◆ TASK DESCRIPTION:
Each entry in the block below needs to be copied out exactly.

(Source texts of formatted documents)
========

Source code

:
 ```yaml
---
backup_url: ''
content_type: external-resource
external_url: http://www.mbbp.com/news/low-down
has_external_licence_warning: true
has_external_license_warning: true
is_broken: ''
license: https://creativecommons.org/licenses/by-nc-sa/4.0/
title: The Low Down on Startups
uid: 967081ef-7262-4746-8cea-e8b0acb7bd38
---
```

========

◆ FINISHED TASK:
Source code

:
 ```yaml
---
backup_url: ''
content_type: external-resource
external_url: http://www.mbbp.com/news/low-down
has_external_licence_warning: true
has_external_license_warning: true
is_broken: ''
license: https://creativecommons.org/licenses/by-nc-sa/4.0/
title: The Low Down on Startups
uid: 967081ef-7262-4746-8cea-e8b0acb7bd38
---
```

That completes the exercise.